- _Goal of the exercise_
Find every line in the records below that holds the word "gilded", and copy each one.

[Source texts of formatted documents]
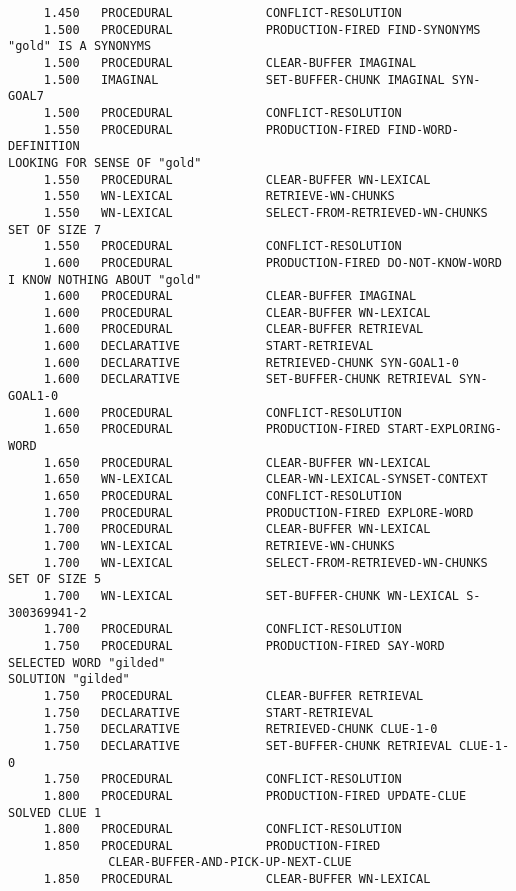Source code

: \begin{verbatim}
     1.450   PROCEDURAL             CONFLICT-RESOLUTION 
     1.500   PROCEDURAL             PRODUCTION-FIRED FIND-SYNONYMS 
"gold" IS A SYNONYMS 
     1.500   PROCEDURAL             CLEAR-BUFFER IMAGINAL 
     1.500   IMAGINAL               SET-BUFFER-CHUNK IMAGINAL SYN-GOAL7 
     1.500   PROCEDURAL             CONFLICT-RESOLUTION 
     1.550   PROCEDURAL             PRODUCTION-FIRED FIND-WORD-DEFINITION 
LOOKING FOR SENSE OF "gold" 
     1.550   PROCEDURAL             CLEAR-BUFFER WN-LEXICAL 
     1.550   WN-LEXICAL             RETRIEVE-WN-CHUNKS 
     1.550   WN-LEXICAL             SELECT-FROM-RETRIEVED-WN-CHUNKS SET OF SIZE 7 
     1.550   PROCEDURAL             CONFLICT-RESOLUTION 
     1.600   PROCEDURAL             PRODUCTION-FIRED DO-NOT-KNOW-WORD 
I KNOW NOTHING ABOUT "gold" 
     1.600   PROCEDURAL             CLEAR-BUFFER IMAGINAL 
     1.600   PROCEDURAL             CLEAR-BUFFER WN-LEXICAL 
     1.600   PROCEDURAL             CLEAR-BUFFER RETRIEVAL 
     1.600   DECLARATIVE            START-RETRIEVAL 
     1.600   DECLARATIVE            RETRIEVED-CHUNK SYN-GOAL1-0 
     1.600   DECLARATIVE            SET-BUFFER-CHUNK RETRIEVAL SYN-GOAL1-0 
     1.600   PROCEDURAL             CONFLICT-RESOLUTION 
     1.650   PROCEDURAL             PRODUCTION-FIRED START-EXPLORING-WORD 
     1.650   PROCEDURAL             CLEAR-BUFFER WN-LEXICAL 
     1.650   WN-LEXICAL             CLEAR-WN-LEXICAL-SYNSET-CONTEXT 
     1.650   PROCEDURAL             CONFLICT-RESOLUTION 
     1.700   PROCEDURAL             PRODUCTION-FIRED EXPLORE-WORD 
     1.700   PROCEDURAL             CLEAR-BUFFER WN-LEXICAL 
     1.700   WN-LEXICAL             RETRIEVE-WN-CHUNKS 
     1.700   WN-LEXICAL             SELECT-FROM-RETRIEVED-WN-CHUNKS SET OF SIZE 5 
     1.700   WN-LEXICAL             SET-BUFFER-CHUNK WN-LEXICAL S-300369941-2 
     1.700   PROCEDURAL             CONFLICT-RESOLUTION 
     1.750   PROCEDURAL             PRODUCTION-FIRED SAY-WORD 
SELECTED WORD "gilded" 
SOLUTION "gilded" 
     1.750   PROCEDURAL             CLEAR-BUFFER RETRIEVAL 
     1.750   DECLARATIVE            START-RETRIEVAL 
     1.750   DECLARATIVE            RETRIEVED-CHUNK CLUE-1-0 
     1.750   DECLARATIVE            SET-BUFFER-CHUNK RETRIEVAL CLUE-1-0 
     1.750   PROCEDURAL             CONFLICT-RESOLUTION 
     1.800   PROCEDURAL             PRODUCTION-FIRED UPDATE-CLUE 
SOLVED CLUE 1 
     1.800   PROCEDURAL             CONFLICT-RESOLUTION 
     1.850   PROCEDURAL             PRODUCTION-FIRED 
              CLEAR-BUFFER-AND-PICK-UP-NEXT-CLUE 
     1.850   PROCEDURAL             CLEAR-BUFFER WN-LEXICAL 

\end{verbatim}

- _Problem solution_
SELECTED WORD "gilded" 
SOLUTION "gilded" 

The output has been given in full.